A self-taught multi-instrumentalist, Michelle Blades reveals a discography infused with multiple sounds as an extension of her nomadic life spent between Panama, where she was born; Mexico, land of her mother’s family; Florida where she escaped from Manuel Noriega’s dictatorship, Arizona, where the young woman met Phoenix's underground and alternative culture and France to make up a music career spanning over ten years.

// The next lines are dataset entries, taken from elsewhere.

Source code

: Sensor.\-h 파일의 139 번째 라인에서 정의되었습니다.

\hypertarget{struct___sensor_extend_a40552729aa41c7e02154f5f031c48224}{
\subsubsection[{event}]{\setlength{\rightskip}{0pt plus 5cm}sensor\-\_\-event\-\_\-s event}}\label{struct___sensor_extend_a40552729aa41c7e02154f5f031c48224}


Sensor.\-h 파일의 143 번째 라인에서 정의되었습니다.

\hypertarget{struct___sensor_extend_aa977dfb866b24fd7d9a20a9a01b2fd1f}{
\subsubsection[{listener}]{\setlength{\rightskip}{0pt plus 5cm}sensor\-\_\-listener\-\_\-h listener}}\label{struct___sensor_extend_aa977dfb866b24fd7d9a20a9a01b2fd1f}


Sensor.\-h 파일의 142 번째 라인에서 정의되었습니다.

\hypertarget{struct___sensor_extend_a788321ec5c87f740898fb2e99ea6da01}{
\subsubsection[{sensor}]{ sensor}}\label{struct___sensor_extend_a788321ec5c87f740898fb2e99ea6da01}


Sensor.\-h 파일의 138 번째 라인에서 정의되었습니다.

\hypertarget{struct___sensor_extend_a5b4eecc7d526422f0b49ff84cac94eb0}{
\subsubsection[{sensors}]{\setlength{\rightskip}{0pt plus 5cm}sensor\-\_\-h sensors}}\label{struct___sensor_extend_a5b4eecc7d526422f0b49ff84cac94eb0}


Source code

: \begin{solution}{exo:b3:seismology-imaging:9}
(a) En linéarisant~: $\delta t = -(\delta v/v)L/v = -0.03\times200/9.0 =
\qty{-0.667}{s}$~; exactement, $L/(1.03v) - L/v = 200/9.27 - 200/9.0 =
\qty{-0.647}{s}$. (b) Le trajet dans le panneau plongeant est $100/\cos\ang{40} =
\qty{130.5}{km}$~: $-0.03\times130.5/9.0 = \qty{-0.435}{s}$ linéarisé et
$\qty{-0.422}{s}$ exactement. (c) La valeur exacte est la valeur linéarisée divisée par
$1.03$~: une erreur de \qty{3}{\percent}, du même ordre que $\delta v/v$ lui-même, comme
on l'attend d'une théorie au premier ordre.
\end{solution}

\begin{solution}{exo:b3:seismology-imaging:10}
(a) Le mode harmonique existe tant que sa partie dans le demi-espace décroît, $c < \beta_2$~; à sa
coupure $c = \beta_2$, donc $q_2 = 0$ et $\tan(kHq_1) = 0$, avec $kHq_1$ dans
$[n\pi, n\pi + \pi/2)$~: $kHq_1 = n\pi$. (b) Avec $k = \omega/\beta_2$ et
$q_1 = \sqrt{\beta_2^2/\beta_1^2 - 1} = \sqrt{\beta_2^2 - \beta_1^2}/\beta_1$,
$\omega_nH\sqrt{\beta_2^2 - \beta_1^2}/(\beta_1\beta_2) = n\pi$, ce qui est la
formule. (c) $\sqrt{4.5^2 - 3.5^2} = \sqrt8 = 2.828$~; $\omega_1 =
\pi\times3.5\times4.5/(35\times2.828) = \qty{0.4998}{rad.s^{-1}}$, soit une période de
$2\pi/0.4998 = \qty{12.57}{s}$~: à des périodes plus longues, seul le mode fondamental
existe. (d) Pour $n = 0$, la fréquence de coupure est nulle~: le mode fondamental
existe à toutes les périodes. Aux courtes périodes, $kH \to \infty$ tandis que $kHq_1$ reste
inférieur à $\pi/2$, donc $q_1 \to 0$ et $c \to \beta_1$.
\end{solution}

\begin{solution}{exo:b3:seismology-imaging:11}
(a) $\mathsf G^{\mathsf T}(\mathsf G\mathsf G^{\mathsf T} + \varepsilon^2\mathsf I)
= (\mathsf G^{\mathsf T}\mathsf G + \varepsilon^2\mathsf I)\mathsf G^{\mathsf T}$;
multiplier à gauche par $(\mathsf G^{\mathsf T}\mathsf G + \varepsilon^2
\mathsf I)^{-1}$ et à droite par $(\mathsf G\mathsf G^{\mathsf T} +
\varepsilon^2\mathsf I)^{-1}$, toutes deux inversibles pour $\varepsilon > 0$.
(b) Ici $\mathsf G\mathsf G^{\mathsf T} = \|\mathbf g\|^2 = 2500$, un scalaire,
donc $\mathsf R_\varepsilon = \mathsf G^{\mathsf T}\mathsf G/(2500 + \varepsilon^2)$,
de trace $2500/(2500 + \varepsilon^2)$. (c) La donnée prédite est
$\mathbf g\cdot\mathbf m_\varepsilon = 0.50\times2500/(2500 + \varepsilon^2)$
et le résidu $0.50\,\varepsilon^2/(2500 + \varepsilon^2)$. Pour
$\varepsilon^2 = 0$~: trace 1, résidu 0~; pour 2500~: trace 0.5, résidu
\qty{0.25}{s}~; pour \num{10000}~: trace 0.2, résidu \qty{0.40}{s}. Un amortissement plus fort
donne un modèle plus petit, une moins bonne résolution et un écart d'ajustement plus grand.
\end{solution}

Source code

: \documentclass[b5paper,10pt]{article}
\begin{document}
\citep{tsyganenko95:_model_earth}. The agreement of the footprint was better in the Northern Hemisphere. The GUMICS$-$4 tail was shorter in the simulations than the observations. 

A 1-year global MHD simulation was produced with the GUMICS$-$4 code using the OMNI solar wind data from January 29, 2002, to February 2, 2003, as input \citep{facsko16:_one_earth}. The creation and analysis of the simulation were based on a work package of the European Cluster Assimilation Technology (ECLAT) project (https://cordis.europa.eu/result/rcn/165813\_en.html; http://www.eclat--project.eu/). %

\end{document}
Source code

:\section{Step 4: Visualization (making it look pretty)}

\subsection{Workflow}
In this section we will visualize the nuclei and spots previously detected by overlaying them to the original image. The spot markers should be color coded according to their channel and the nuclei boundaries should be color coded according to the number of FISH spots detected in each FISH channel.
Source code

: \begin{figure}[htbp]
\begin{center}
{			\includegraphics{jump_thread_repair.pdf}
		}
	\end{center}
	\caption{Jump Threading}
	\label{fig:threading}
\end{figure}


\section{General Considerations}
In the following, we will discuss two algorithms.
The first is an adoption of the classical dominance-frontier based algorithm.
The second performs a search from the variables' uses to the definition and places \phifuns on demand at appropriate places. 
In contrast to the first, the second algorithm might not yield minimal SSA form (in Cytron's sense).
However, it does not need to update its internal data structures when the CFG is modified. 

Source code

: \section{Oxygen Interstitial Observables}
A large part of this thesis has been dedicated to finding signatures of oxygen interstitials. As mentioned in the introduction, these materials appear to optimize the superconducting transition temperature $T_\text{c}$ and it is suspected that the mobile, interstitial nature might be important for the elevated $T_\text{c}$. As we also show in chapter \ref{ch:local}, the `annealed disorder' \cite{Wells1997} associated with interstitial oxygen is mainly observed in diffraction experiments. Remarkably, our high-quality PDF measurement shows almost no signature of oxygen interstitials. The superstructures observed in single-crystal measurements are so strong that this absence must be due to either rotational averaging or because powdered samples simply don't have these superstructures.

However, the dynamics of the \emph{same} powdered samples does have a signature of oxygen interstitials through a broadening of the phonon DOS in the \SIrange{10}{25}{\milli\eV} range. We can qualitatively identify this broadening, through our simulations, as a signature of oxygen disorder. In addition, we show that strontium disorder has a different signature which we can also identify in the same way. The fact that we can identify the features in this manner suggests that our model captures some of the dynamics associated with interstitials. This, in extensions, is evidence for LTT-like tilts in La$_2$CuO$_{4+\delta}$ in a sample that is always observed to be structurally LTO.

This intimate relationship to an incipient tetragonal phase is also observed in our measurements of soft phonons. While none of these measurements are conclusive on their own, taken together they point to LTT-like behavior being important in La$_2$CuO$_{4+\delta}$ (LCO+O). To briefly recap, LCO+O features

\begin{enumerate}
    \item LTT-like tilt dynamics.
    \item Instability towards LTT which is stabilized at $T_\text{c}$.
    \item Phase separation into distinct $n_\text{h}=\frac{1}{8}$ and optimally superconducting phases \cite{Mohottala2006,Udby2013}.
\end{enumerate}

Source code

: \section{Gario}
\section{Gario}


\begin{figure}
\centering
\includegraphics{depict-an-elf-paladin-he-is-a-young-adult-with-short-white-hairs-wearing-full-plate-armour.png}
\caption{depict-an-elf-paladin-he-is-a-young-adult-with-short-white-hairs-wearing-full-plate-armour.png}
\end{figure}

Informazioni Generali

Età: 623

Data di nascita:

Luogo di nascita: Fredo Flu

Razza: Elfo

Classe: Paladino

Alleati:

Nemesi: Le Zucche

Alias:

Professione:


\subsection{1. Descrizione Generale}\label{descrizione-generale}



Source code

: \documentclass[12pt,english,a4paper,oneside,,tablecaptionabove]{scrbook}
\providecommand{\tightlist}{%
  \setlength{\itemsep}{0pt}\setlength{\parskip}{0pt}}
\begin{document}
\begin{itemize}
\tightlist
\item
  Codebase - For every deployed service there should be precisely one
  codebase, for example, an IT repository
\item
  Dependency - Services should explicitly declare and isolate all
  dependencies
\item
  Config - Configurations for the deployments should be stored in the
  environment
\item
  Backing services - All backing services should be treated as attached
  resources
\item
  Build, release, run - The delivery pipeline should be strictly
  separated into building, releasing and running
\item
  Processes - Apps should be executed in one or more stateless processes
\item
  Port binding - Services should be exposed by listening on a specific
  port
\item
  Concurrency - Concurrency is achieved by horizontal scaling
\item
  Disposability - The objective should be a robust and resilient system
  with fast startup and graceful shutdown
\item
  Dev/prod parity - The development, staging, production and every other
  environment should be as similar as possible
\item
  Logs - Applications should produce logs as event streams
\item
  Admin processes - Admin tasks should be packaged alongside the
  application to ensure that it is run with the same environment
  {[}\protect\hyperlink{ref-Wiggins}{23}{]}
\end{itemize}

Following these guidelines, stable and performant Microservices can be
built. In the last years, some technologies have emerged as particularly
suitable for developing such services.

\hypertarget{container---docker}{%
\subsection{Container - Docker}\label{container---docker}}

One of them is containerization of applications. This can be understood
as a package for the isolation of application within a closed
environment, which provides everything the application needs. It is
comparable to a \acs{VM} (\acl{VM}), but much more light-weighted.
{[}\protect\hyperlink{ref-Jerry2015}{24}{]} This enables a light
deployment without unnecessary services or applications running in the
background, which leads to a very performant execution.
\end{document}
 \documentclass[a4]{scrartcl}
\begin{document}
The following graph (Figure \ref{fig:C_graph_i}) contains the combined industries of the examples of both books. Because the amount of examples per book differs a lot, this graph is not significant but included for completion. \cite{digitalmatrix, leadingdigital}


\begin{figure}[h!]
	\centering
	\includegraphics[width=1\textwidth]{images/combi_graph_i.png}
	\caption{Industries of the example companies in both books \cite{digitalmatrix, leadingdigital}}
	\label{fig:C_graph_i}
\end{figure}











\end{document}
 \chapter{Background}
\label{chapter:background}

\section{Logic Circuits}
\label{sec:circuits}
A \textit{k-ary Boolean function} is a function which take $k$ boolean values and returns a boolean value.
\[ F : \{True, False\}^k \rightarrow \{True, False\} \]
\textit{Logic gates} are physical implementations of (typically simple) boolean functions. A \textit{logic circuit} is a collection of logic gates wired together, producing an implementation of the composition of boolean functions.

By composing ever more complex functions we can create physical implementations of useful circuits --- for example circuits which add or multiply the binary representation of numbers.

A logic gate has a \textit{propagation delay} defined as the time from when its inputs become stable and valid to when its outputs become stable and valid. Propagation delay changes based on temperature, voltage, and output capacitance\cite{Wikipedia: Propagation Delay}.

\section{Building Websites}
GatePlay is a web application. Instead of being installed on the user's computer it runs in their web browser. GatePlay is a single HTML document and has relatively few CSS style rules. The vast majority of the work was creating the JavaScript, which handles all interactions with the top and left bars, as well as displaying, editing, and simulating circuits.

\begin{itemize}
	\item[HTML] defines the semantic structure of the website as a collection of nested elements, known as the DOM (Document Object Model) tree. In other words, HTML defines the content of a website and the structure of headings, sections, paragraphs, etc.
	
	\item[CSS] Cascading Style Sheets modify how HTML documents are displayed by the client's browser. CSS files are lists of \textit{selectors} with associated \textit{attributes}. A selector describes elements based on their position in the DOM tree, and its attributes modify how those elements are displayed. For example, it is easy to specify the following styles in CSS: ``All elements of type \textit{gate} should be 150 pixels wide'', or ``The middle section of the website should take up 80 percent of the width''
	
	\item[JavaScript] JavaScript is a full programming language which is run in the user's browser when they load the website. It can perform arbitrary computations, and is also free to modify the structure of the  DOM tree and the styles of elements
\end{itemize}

Shaping a multifaceted artistic universe
Michelle Blades gleans unique sounds from her journeys, experiences and environments she lives in. Her curiosity drove her to journalism, skateboarding, filmmaking and of course to music, all while linking a strong cultural heritage. She grew up to a family of salsa pioneers in Central America; her uncle Rubén is a monument of the genre, her father a producer and composer, her grandmother was a Cuban pianist and singer… but event if music is omnipresent in her genes, it’s at the age of 16 years old that she allowed herself to speak the universal language. She learned to play guitar, bass, drums, keys, learned to play with her voice and to create variations and personify some characters in song.Michelle Blades’ universe creates a unique perception mixed with high mastery of the instruments she plays and arranges for. Rigorous and creative, she manipulates her music, experiments and allows herself total freedom in her creation, making her art evolve with her ideas and her passion, blending intensity, precision and gentleness.
L’indépendante
Inevitably, travel, her past, her ideals, questions on identity, interpersonal rapports are centerpieces in Blades' work. She confesses a predisposition to the 70s, a decade she perceives as a parallel to what we lives at this time: sexual liberation, feminism, racial and class struggles, an evolving society playing tug of war with the past generations, revolutionary ideas… many aspects that open possibilities and aesthetic to musicians. It makes one think of Frank Zappa and his completely free posture to creation, of David Byrne and his taste for deconstruction and social absurdity. She discovered this priceless freedom in Phoenix at 18 where she made friends with DIY culture. In 2010, she landed in France for the first time with a debut folk EP she would present al around the country. In 2012, Michelle Blades came back to the country where she met the Midnight Special Records family, a milestone in her career, working with and releasing all her material on the independent label thereafter. Composer, singer and director (« Retien mon désir » or « Château perdu » for CléaVincent), solo or with a band, her name and signature have started to circulate. Between 2015 and 2016 she released the album Ataraxia and two Eps: Nah See Ya and Polylust. By this time, she was playing bass with Fishbach all around the world and still finding her time to record the intimate EP Premature Love Songs. Michelle Blades’s new album Visitor will be out on March 29th, with Midnight Special Records.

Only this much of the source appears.